Exercise inputs |

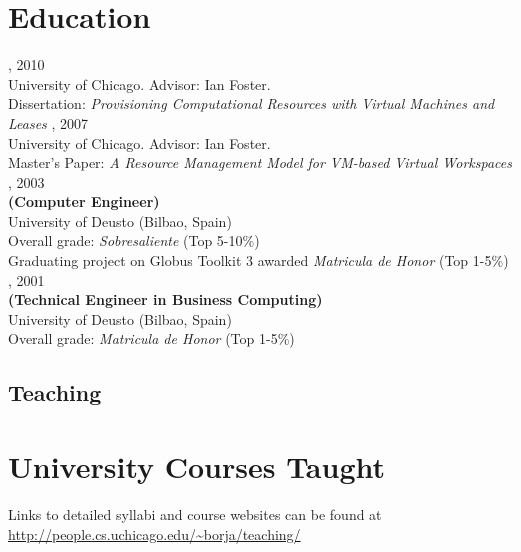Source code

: \documentclass{resume}
\begin{document}
\section*{\hspace{-1cm}Education}
\begin{category}{}
, 2010\\
University of Chicago. Advisor: Ian Foster.\\
Dissertation: \emph{Provisioning Computational Resources with Virtual Machines and Leases} 
, 2007\\
University of Chicago. Advisor: Ian Foster.\\
Master's Paper: \emph{A Resource Management Model for VM-based Virtual Workspaces} 
, 2003\\
\textbf{(Computer Engineer)}\\
University of Deusto (Bilbao, Spain)\\
Overall grade: \emph{Sobresaliente} (Top 5-10\%)\\
Graduating project on Globus Toolkit 3 awarded \emph{Matricula de Honor} (Top 1-5\%)  
, 2001\\
\textbf{(Technical Engineer in Business Computing)}\\
University of Deusto (Bilbao, Spain)\\
Overall grade: \emph{Matricula de Honor} (Top 1-5\%)\\
\end{category}



\begin{center}
\section*{\huge Teaching}
\vspace{2ex}
\end{center}

\section*{\hspace{-1cm}University Courses Taught}

Links to detailed syllabi and course websites can be found at \url{http://people.cs.uchicago.edu/~borja/teaching/}
\end{document}
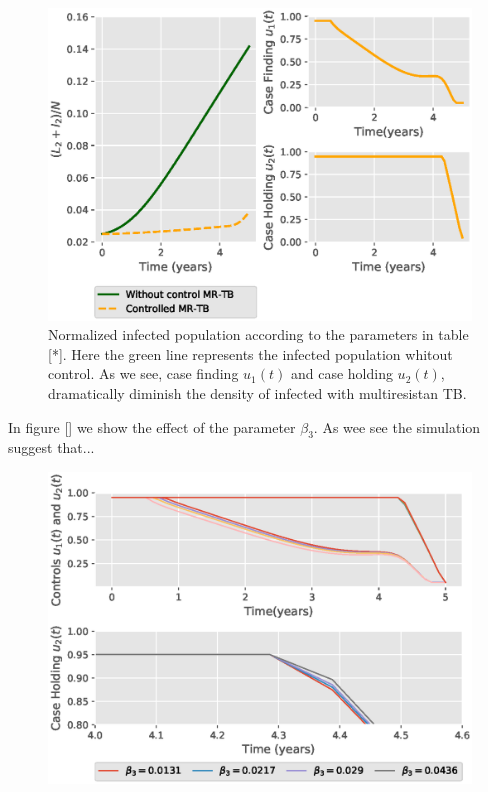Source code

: \begin{figure}
  \centering
  \includegraphics[width=0.7\linewidth]{Figures/figure_1_two_strain_tbm}
  \caption{Normalized infected population according to the parameters in 
  table [*]. Here the green line represents the infected population whitout 
  control. As we see, case finding $u_1(t)$ and case holding $u_2(t)$, 
  dramatically diminish the density of infected with multiresistan TB.}
  \label{fig:figure1twostraintbm}
\end{figure}


In figure [] we show the effect of the parameter $\beta_3$. As wee see the 
simulation suggest that...

\begin{figure}
  \centering
  \includegraphics[width=0.7\linewidth]{Figures/figure_2_two_strain_tbm}
  \caption{}
  \label{fig:figure2twostraintbm}
\end{figure}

What the exercise asks | In the records above, find each line that mentions the word "population", and copy it.

Written solution |
  \caption{Normalized infected population according to the parameters in 
  table [*]. Here the green line represents the infected population whitout 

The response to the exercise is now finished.